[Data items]
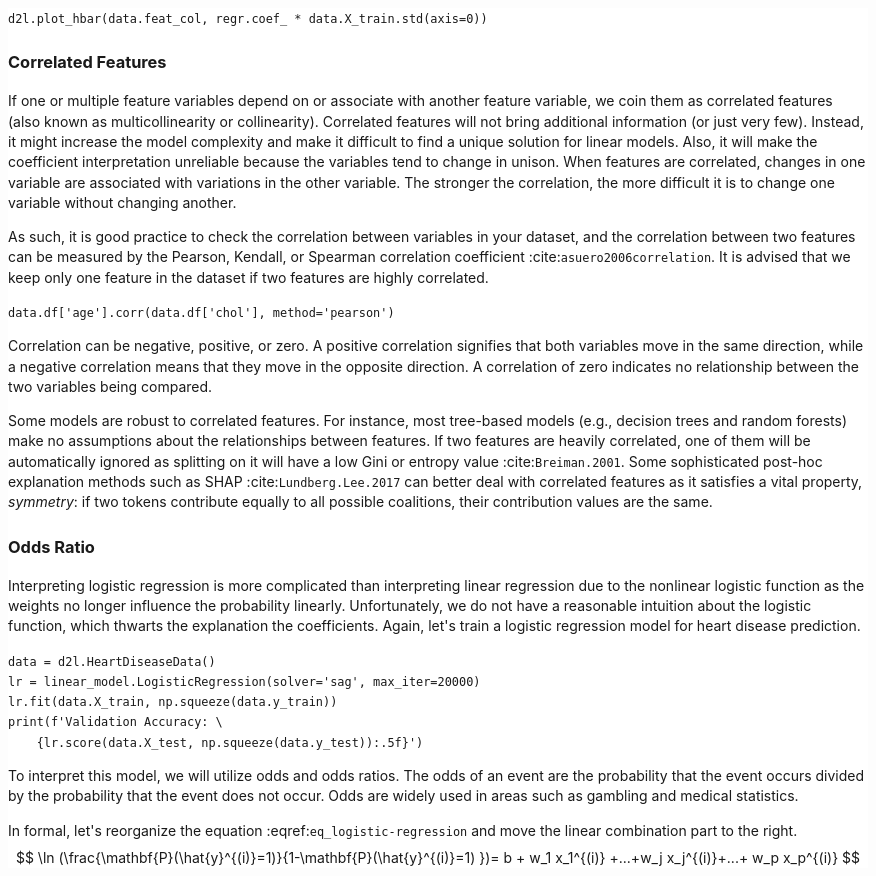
 ```{.python .input}
d2l.plot_hbar(data.feat_col, regr.coef_ * data.X_train.std(axis=0))
```

### Correlated Features

If one or multiple feature variables depend on or associate with another feature variable, we coin them as correlated features (also known as multicollinearity or collinearity). Correlated features will not bring additional information (or just very few). Instead, it might increase the model complexity and make it difficult to find a unique solution for linear models. Also, it will make the coefficient interpretation unreliable because the variables tend to change in unison. When features are correlated, changes in one variable are associated with variations in the other variable. The stronger the correlation, the more difficult it is to change one variable without changing another.

As such, it is good practice to check the correlation between variables in your dataset, and the correlation between two features can be measured by the Pearson, Kendall, or Spearman correlation coefficient :cite:`asuero2006correlation`. It is advised that we keep only one feature in the dataset if two features are highly correlated.

```{.python .input}
data.df['age'].corr(data.df['chol'], method='pearson')
```

Correlation can be negative, positive, or zero. A positive correlation signifies that both variables move in the same direction, while a negative correlation means that they move in the opposite direction. A correlation of zero indicates no relationship between the two variables being compared.

Some models are robust to correlated features. For instance, most tree-based models (e.g., decision trees and random forests) make no assumptions about the relationships between features. If two features are heavily correlated, one of them will be automatically ignored as splitting on it will have a low Gini or entropy value :cite:`Breiman.2001`. Some sophisticated post-hoc explanation methods such as SHAP :cite:`Lundberg.Lee.2017` can better deal with correlated features as it satisfies a vital property, *symmetry*: if two tokens contribute equally to all possible coalitions, their contribution values are the same.

### Odds Ratio
Interpreting logistic regression is more complicated than interpreting linear regression due to the nonlinear logistic function as the weights no longer influence the probability linearly. Unfortunately, we do not have a reasonable intuition about the logistic function, which thwarts the explanation the coefficients. Again, let's train a logistic regression model for heart disease prediction.

```{.python .input}
data = d2l.HeartDiseaseData()
lr = linear_model.LogisticRegression(solver='sag', max_iter=20000)
lr.fit(data.X_train, np.squeeze(data.y_train))
print(f'Validation Accuracy: \
    {lr.score(data.X_test, np.squeeze(data.y_test)):.5f}') 
```

To interpret this model, we will utilize odds and odds ratios. The odds of an event are the probability that the event occurs divided by the probability that the event does not occur. Odds are widely used in areas such as gambling and medical statistics.

In formal, let's reorganize the equation :eqref:`eq_logistic-regression` and move the linear combination part to the right.
$$
\ln (\frac{\mathbf{P}(\hat{y}^{(i)}=1)}{1-\mathbf{P}(\hat{y}^{(i)}=1) })= b + w_1 x_1^{(i)} +...+w_j x_j^{(i)}+...+ w_p x_p^{(i)}
$$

Work instructions:
All pictures are to be skipped; the lines from the first line of the records through the line containing "### Correlated Features" are to be repeated exactly, both ends included.

Response for this exercise:
 ```{.python .input}
d2l.plot_hbar(data.feat_col, regr.coef_ * data.X_train.std(axis=0))
```

### Correlated Features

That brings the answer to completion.